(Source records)
━━━

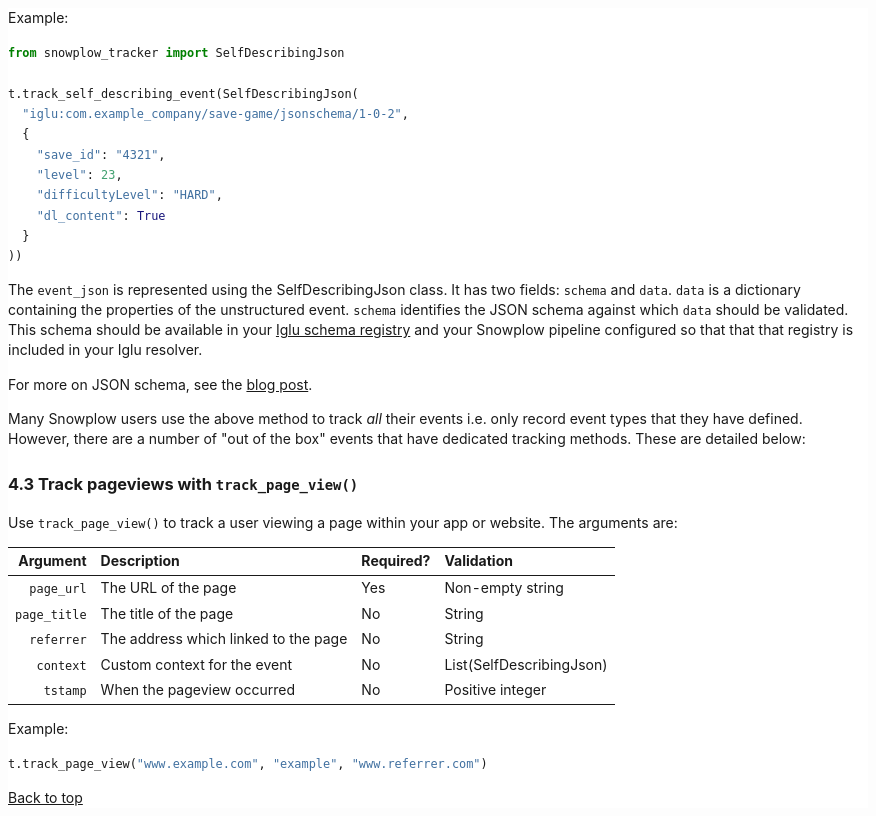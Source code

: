 Example:

```python
from snowplow_tracker import SelfDescribingJson

t.track_self_describing_event(SelfDescribingJson(
  "iglu:com.example_company/save-game/jsonschema/1-0-2",
  {
    "save_id": "4321",
    "level": 23,
    "difficultyLevel": "HARD",
    "dl_content": True
  }
))
```

The `event_json` is represented using the SelfDescribingJson class. It has two fields: `schema` and `data`. `data` is a dictionary containing the properties of the unstructured event. `schema` identifies the JSON schema against which `data` should be validated. This schema should be available in your [Iglu schema registry][iglu-schema-registry]  and your Snowplow pipeline configured so that that that registry is included in your Iglu resolver.

For more on JSON schema, see the [blog post][self-describing-jsons].

Many Snowplow users use the above method to track *all* their events i.e. only record event types that they have defined. However, there are a number of "out of the box" events that have dedicated tracking methods. These are detailed below:


<a name="page-view" />

### 4.3 Track pageviews with `track_page_view()`

Use `track_page_view()` to track a user viewing a page within your app or website. The arguments are:

| **Argument** | **Description**                     | **Required?** | **Validation**          |
|-------------:|:------------------------------------|:--------------|:------------------------|
| `page_url`   | The URL of the page                 | Yes           | Non-empty string        |
| `page_title` | The title of the page               | No            | String                  |
| `referrer`   | The address which linked to the page| No            | String                  |
| `context`    | Custom context for the event        | No            | List(SelfDescribingJson)                    |
| `tstamp`     | When the pageview occurred          | No            | Positive integer        |

Example:

```python
t.track_page_view("www.example.com", "example", "www.referrer.com")
```

[Back to top](#top)

<a name="page-ping" />


[python-0.2]: https://github.com/snowplow/snowplow/wiki/Python-Tracker-v0.2
[python-0.3]: https://github.com/snowplow/snowplow/wiki/Python-Tracker-v0.3
[python-0.4]: https://github.com/snowplow/snowplow/wiki/Python-Tracker-v0.4
[python-0.5]: https://github.com/snowplow/snowplow/wiki/Python-Tracker-v0.5
[python-0.6]: https://github.com/snowplow/snowplow/wiki/Python-Tracker-v0.6
[python-0.7]: https://github.com/snowplow/snowplow/wiki/Python-Tracker-v0.7
[pycontracts]: http://andreacensi.github.io/contracts/
[jsonschema]: http://snowplowanalytics.com/blog/2014/05/13/introducing-schemaver-for-semantic-versioning-of-schemas/
[self-describing-jsons]: http://snowplowanalytics.com/blog/2014/05/15/introducing-self-describing-jsons/
[base64]: https://en.wikipedia.org/wiki/Base64
[celery]: http://www.celeryproject.org/
[redis]: http://redis.io/
[django-request]: https://docs.djangoproject.com/en/1.7/ref/request-response/
[python-protocol-datetime]: https://github.com/snowplow/snowplow/wiki/snowplow-tracker-protocol#12-date--time-parameter
[python-model-datetime]: https://github.com/snowplow/snowplow/wiki/canonical-event-model#212-date--time-fields
[iglu-schema-registry]: https://github.com/snowplow/iglu
[iglu-central]: https://github.com/snowplow/iglu-central
[change-form-schema-nodename]: https://github.com/snowplow/iglu-central/blob/53589a5dd41f2f88cabb359488019e0ebb72ec49/schemas/com.snowplowanalytics.snowplow/change_form/jsonschema/1-0-0#L20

━━━

If the string "time" is in a line of the entries, pick that line out.

[python-protocol-datetime]: https://github.com/snowplow/snowplow/wiki/snowplow-tracker-protocol#12-date--time-parameter
[python-model-datetime]: https://github.com/snowplow/snowplow/wiki/canonical-event-model#212-date--time-fields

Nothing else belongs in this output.